Japan — October 23, 2017

North Korea thinks Abe’s election win is a prelude to invasion

Japan’s Prime Minister Shinzo Abe vowed to wield “stronger pressure” against North Korea after his ruling coalition scored a sweeping victory in Sunday’s election.

Abe said Monday he would confront Pyongyang’s nuclear ambitions with “strong, resolute diplomacy,” pledging to work closely with the U.S. and other world powers.

“I will make sure the Japanese public is safe, and safeguard our nation,” he continued, promising to “dramatically show countermeasures against the North Korea threat.”

Pyongyang responded to the result with a statement published in state media Monday accusing “Japanese reactionaries” of working to “pave the groundwork for a reinvasion of the Korean peninsula.”

Abe’s ruling Liberal Democratic Party coalition with the Komeito party won 313 of the 465 seats in Japan’s lower house of parliament Sunday.

The result validated his gamble to call an early election, seeking a fresh mandate to tackle crises facing the country – most pressingly, North Korea’s accelerating nuclear weapons program.

Support for Abe, a conservative who has been in power since 2012, surged after North Korea fired missiles over Japan last month.

The result gives the ruling coalition the two-thirds majority required to push through Abe’s long-held goal of rewriting the country’s pacifist constitution.

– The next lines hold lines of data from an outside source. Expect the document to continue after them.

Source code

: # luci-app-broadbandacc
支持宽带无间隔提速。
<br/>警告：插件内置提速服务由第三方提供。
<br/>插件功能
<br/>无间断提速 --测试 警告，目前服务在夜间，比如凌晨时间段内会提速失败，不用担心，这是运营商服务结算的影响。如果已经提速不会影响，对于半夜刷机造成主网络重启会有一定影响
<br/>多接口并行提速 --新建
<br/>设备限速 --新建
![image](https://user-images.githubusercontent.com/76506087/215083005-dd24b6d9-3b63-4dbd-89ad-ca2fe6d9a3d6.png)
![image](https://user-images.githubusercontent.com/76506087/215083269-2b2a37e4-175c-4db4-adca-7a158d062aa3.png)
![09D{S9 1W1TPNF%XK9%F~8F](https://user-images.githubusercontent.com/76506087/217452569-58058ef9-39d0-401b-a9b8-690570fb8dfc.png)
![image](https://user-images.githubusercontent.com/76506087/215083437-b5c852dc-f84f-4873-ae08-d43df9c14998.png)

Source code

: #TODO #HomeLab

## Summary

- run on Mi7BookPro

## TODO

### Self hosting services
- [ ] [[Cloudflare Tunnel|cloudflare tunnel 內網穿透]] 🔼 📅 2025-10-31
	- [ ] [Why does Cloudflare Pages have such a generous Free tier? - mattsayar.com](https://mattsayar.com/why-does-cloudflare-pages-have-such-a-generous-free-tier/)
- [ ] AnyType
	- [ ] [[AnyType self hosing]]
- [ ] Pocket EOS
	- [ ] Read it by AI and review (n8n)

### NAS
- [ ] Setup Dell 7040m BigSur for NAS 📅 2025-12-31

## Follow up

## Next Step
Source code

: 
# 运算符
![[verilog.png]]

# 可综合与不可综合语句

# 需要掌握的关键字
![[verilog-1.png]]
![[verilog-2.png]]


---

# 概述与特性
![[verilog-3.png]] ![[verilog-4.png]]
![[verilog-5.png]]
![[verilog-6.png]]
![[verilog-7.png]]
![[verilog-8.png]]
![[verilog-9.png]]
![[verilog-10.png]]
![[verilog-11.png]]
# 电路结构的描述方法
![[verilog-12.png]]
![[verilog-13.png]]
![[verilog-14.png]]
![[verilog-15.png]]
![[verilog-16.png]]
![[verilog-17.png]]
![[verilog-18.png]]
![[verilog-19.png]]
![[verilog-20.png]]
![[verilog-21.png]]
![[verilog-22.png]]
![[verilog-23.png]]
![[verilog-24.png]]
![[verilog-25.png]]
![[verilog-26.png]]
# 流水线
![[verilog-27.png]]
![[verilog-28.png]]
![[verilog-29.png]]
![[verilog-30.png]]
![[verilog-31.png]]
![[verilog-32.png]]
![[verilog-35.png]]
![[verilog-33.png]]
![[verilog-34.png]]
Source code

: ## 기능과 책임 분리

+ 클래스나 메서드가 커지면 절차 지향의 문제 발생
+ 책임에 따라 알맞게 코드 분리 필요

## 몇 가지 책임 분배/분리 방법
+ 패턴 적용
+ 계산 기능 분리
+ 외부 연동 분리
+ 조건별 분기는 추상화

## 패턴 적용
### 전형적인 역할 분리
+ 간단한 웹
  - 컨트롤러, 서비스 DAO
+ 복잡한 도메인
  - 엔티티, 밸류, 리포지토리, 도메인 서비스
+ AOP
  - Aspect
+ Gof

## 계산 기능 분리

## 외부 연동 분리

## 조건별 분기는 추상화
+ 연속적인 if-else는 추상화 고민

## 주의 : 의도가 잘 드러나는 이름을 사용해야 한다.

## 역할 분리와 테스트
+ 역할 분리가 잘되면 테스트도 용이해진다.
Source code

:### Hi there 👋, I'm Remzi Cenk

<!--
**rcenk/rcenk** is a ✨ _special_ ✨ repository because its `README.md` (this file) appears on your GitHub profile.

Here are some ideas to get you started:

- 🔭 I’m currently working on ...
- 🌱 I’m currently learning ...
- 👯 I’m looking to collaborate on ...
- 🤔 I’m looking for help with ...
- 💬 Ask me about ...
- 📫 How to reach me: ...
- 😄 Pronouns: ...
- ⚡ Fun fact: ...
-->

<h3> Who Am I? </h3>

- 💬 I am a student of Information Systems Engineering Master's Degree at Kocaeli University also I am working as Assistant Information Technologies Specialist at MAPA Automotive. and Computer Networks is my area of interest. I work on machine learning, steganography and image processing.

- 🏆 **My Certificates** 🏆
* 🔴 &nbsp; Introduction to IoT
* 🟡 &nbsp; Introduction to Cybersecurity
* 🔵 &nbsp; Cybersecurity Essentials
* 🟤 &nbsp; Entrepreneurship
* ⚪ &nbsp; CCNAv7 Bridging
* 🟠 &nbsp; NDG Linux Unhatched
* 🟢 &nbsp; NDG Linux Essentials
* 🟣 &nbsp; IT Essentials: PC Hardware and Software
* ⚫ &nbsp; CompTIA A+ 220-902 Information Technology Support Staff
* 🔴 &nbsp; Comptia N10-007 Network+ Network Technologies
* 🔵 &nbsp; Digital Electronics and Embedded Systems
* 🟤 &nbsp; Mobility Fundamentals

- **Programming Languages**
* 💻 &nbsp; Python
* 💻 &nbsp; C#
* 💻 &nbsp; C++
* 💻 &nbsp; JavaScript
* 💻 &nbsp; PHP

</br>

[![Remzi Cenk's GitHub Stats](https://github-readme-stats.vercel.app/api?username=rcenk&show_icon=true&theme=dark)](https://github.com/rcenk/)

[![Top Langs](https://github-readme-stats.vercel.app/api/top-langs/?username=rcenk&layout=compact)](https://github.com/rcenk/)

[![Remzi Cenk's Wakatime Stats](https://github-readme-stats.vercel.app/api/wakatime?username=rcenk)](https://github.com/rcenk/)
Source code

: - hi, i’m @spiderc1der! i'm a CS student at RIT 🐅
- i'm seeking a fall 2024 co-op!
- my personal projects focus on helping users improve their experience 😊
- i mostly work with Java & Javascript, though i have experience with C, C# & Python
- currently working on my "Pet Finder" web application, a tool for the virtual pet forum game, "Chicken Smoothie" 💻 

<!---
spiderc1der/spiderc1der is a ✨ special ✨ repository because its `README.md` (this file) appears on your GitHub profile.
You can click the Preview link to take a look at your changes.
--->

Abe has said he hopes to revise article 9, which outlaws war, by 2020. But in comments Monday he appeared to back away from the deadline, saying the target was “not set in a concrete schedule.”

About 80 percent of lawmakers in the new parliament support changing the constitution, but public opinion is divided. A recent survey by broadcaster NHK showed 32 percent of respondents in favor, 21 percent opposed, and 39 percent unsure.

U.S. President Donald Trump will visit Japan during his tour of Asia next month.